EXERCISE: Would you repeat all the lines below, exactly as they stand?

---------- PROVIDED DATA

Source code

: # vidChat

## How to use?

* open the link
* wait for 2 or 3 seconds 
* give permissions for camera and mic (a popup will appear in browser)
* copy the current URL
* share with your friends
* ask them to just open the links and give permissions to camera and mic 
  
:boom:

--------------------

SOLUTION TO THE EXERCISE:
Source code

: # vidChat

## How to use?

* open the link
* wait for 2 or 3 seconds 
* give permissions for camera and mic (a popup will appear in browser)
* copy the current URL
* share with your friends
* ask them to just open the links and give permissions to camera and mic 
  
:boom:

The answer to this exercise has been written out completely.